### Exercise requirements:
Starting at the first line of the records and stopping at the line that contains "- Enforce maximum", transcribe every line exactly and leave out the pictures.

Listed entries below:

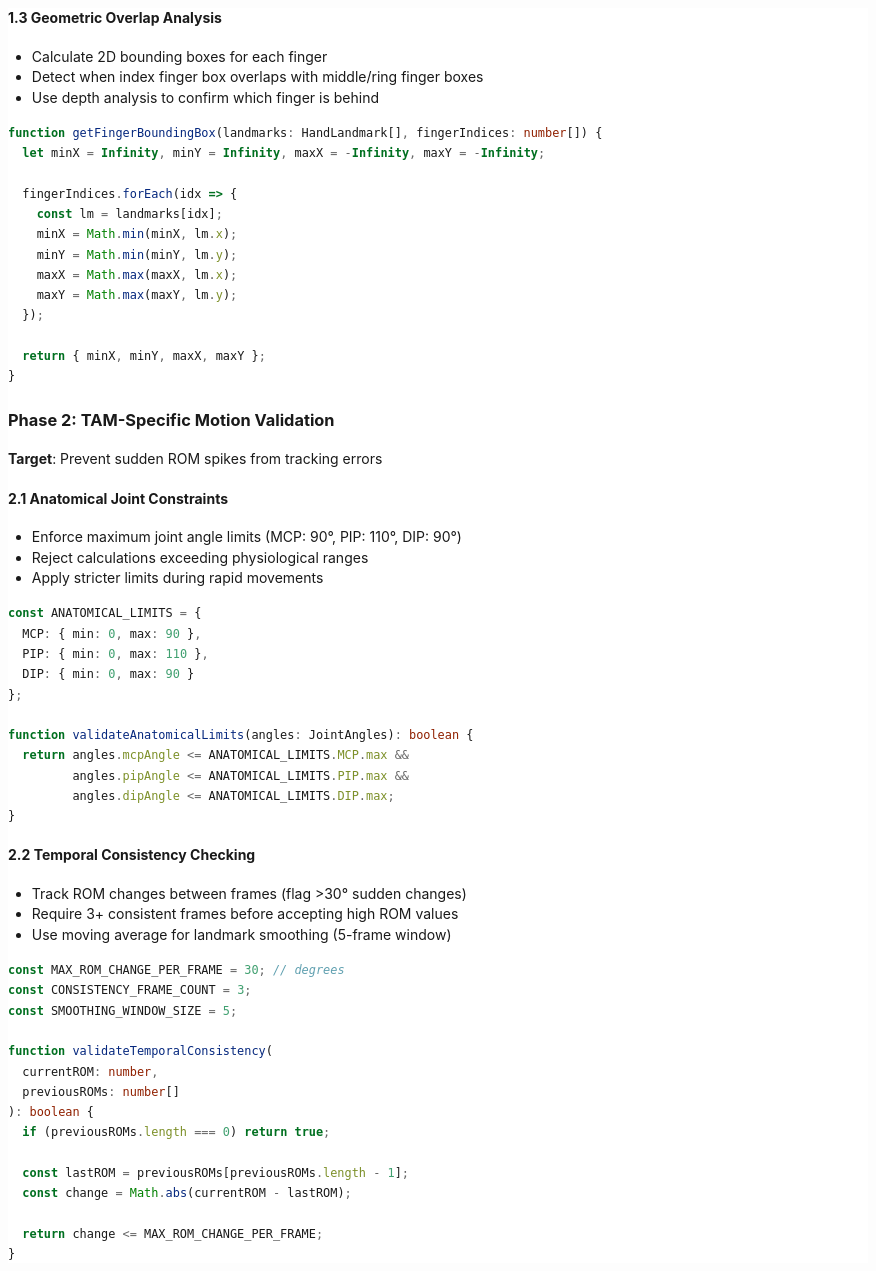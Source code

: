 #### 1.3 Geometric Overlap Analysis
- Calculate 2D bounding boxes for each finger
- Detect when index finger box overlaps with middle/ring finger boxes
- Use depth analysis to confirm which finger is behind

```typescript
function getFingerBoundingBox(landmarks: HandLandmark[], fingerIndices: number[]) {
  let minX = Infinity, minY = Infinity, maxX = -Infinity, maxY = -Infinity;
  
  fingerIndices.forEach(idx => {
    const lm = landmarks[idx];
    minX = Math.min(minX, lm.x);
    minY = Math.min(minY, lm.y);
    maxX = Math.max(maxX, lm.x);
    maxY = Math.max(maxY, lm.y);
  });
  
  return { minX, minY, maxX, maxY };
}
```

### Phase 2: TAM-Specific Motion Validation
**Target**: Prevent sudden ROM spikes from tracking errors

#### 2.1 Anatomical Joint Constraints
- Enforce maximum joint angle limits (MCP: 90°, PIP: 110°, DIP: 90°)
- Reject calculations exceeding physiological ranges
- Apply stricter limits during rapid movements

```typescript
const ANATOMICAL_LIMITS = {
  MCP: { min: 0, max: 90 },
  PIP: { min: 0, max: 110 },
  DIP: { min: 0, max: 90 }
};

function validateAnatomicalLimits(angles: JointAngles): boolean {
  return angles.mcpAngle <= ANATOMICAL_LIMITS.MCP.max &&
         angles.pipAngle <= ANATOMICAL_LIMITS.PIP.max &&
         angles.dipAngle <= ANATOMICAL_LIMITS.DIP.max;
}
```

#### 2.2 Temporal Consistency Checking
- Track ROM changes between frames (flag >30° sudden changes)
- Require 3+ consistent frames before accepting high ROM values
- Use moving average for landmark smoothing (5-frame window)

```typescript
const MAX_ROM_CHANGE_PER_FRAME = 30; // degrees
const CONSISTENCY_FRAME_COUNT = 3;
const SMOOTHING_WINDOW_SIZE = 5;

function validateTemporalConsistency(
  currentROM: number, 
  previousROMs: number[]
): boolean {
  if (previousROMs.length === 0) return true;
  
  const lastROM = previousROMs[previousROMs.length - 1];
  const change = Math.abs(currentROM - lastROM);
  
  return change <= MAX_ROM_CHANGE_PER_FRAME;
}
```
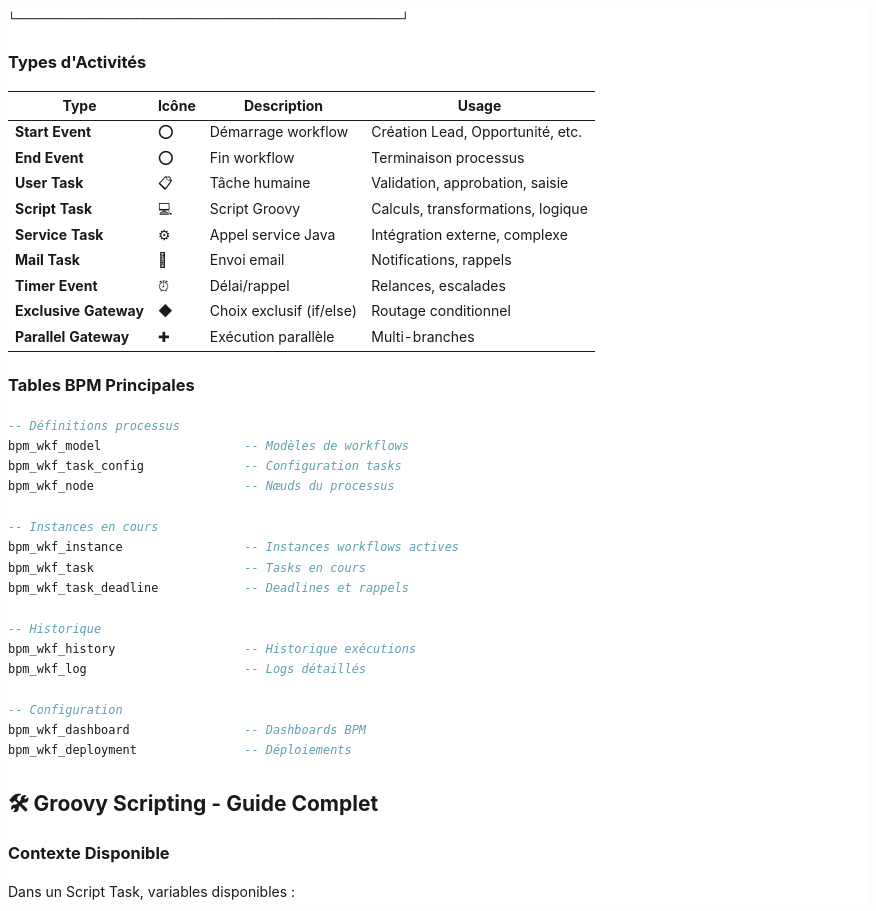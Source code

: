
 ```
└──────────────────────────────────────────────────────┘
```

### Types d'Activités

| Type | Icône | Description | Usage |
|------|-------|-------------|-------|
| **Start Event** | ⭕ | Démarrage workflow | Création Lead, Opportunité, etc. |
| **End Event** | ⭕ | Fin workflow | Terminaison processus |
| **User Task** | 📋 | Tâche humaine | Validation, approbation, saisie |
| **Script Task** | 💻 | Script Groovy | Calculs, transformations, logique |
| **Service Task** | ⚙️ | Appel service Java | Intégration externe, complexe |
| **Mail Task** | 📧 | Envoi email | Notifications, rappels |
| **Timer Event** | ⏰ | Délai/rappel | Relances, escalades |
| **Exclusive Gateway** | ◆ | Choix exclusif (if/else) | Routage conditionnel |
| **Parallel Gateway** | ✚ | Exécution parallèle | Multi-branches |

### Tables BPM Principales

```sql
-- Définitions processus
bpm_wkf_model                    -- Modèles de workflows
bpm_wkf_task_config              -- Configuration tasks
bpm_wkf_node                     -- Nœuds du processus

-- Instances en cours
bpm_wkf_instance                 -- Instances workflows actives
bpm_wkf_task                     -- Tasks en cours
bpm_wkf_task_deadline            -- Deadlines et rappels

-- Historique
bpm_wkf_history                  -- Historique exécutions
bpm_wkf_log                      -- Logs détaillés

-- Configuration
bpm_wkf_dashboard                -- Dashboards BPM
bpm_wkf_deployment               -- Déploiements
```

## 🛠️ Groovy Scripting - Guide Complet

### Contexte Disponible

Dans un Script Task, variables disponibles :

End of Listed entries.

### Solved problem:
Source code

: #### 1.3 Geometric Overlap Analysis
- Calculate 2D bounding boxes for each finger
- Detect when index finger box overlaps with middle/ring finger boxes
- Use depth analysis to confirm which finger is behind

```typescript
function getFingerBoundingBox(landmarks: HandLandmark[], fingerIndices: number[]) {
  let minX = Infinity, minY = Infinity, maxX = -Infinity, maxY = -Infinity;
  
  fingerIndices.forEach(idx => {
    const lm = landmarks[idx];
    minX = Math.min(minX, lm.x);
    minY = Math.min(minY, lm.y);
    maxX = Math.max(maxX, lm.x);
    maxY = Math.max(maxY, lm.y);
  });
  
  return { minX, minY, maxX, maxY };
}
```

### Phase 2: TAM-Specific Motion Validation
**Target**: Prevent sudden ROM spikes from tracking errors

#### 2.1 Anatomical Joint Constraints
- Enforce maximum joint angle limits (MCP: 90°, PIP: 110°, DIP: 90°)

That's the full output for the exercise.